Using PCA, I reduced the dimensions to five. Then, out of PCA and TSNE, UMAP also gave the most convincing plot for 5 clusters:
Calculating some summary statistics for the clusters gave the following table:
Cluster Number | Attribute | Value |
---|---|---|
1 | Median age: | 36 |
Median balance (Euro) | 36 | |
Education level | Secondary | |
Job category | Management (21.4%) | |
Marriage status | Married | |
2 | Median age: | 38 |
Median balance (Euro) | 2850 | |
Education level | Tertiary | |
Job category | Management (29.7%) | |
Marriage status | Married | |
3 | Median age: | 36 |
Median balance (Euro) | 420 | |
Education level | Secondary | |
Job category | Blue-Collar (22.3%) | |
Marriage status | Married | |
4 | Median age: | 38 |
Median balance (Euro) | 934 | |
Education level | Secondary | |
Job category | Blue-Collar (22.2%) | |
Marriage status | Married | |
5 | Median age: | 39 |
Median balance (Euro) | -394 | |
Education level | Tertiary | |
Job category | Management (25.0%) | |
Marriage status | Married |
What is most interesting to me here is the fifth grouping, cluser 5, with a negative amount in their bank account. They work in management and have a tertiary level of education, suggesting they are high earners, but are not prioritizing the health of their bank account. This would make sense that they would need a loan, but are probably able to pay it back given their employment situation. Being married and also having the oldest median age further suggests their financial stability.
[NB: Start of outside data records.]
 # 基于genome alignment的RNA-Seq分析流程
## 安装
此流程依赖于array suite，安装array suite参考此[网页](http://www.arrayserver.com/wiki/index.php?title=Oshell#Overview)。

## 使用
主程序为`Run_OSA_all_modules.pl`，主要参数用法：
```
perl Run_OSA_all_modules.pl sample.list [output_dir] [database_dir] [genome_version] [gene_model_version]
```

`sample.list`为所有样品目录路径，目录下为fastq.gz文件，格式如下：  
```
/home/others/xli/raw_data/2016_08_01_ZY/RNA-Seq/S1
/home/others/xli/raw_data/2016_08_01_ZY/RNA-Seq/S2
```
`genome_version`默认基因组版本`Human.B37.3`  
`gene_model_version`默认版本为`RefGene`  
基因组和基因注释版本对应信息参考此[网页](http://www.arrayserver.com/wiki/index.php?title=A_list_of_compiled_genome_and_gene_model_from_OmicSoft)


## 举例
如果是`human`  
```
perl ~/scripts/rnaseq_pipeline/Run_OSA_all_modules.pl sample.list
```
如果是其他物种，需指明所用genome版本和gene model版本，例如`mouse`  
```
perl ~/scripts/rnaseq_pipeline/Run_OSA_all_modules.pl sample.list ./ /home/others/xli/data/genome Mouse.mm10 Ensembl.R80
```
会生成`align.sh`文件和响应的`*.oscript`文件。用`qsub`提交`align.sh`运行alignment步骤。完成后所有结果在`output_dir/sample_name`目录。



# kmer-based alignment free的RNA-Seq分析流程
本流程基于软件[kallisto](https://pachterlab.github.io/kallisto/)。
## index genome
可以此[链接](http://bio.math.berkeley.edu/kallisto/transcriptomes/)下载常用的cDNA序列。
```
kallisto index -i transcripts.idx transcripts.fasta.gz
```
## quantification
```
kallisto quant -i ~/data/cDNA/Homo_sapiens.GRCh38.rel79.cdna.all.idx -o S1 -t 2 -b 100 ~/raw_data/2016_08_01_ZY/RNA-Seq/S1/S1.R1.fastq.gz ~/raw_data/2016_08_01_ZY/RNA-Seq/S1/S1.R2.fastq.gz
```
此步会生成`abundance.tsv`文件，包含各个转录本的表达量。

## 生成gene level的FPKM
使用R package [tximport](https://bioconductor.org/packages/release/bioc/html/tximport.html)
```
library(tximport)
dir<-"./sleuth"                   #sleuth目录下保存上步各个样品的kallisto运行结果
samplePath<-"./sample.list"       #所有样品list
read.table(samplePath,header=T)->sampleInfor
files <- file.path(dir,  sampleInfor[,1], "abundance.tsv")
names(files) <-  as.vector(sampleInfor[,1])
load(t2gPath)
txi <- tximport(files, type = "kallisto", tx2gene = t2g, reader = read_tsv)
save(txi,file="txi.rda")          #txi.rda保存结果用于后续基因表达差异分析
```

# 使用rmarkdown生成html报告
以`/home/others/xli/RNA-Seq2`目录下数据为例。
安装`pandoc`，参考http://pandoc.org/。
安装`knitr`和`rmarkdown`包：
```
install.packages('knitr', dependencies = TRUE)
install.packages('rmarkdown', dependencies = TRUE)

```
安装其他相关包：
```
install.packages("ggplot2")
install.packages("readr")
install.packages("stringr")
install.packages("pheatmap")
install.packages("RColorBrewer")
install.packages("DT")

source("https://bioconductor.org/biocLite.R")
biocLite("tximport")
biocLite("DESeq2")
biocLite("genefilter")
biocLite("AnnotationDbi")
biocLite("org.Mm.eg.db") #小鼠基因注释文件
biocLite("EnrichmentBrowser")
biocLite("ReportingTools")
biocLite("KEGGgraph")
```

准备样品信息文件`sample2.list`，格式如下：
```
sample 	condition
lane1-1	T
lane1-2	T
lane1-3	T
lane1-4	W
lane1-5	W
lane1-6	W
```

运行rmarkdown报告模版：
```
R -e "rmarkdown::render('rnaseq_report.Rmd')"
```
Given the summary statistics of the three- and five-cluster groupings, it seems like five groups tell a more complete story of the customers. There are important things to highlight within the groups, namely that the fifth and second clusters might be the most worthwhile customers to focus on, given their jobs and educational background probably give them higher-than-average incomes, which they could use to purchase the term deposit loans from the bank.
That being said, taken as a whole, these customers are in their mid- to late-30s and have achieved either a secondary or tertiary education level. Their bank accounts have different amounts of money in them (hence why the bank should target those in cluster two), but they work mostly in management (though some are in blue-collar jobs.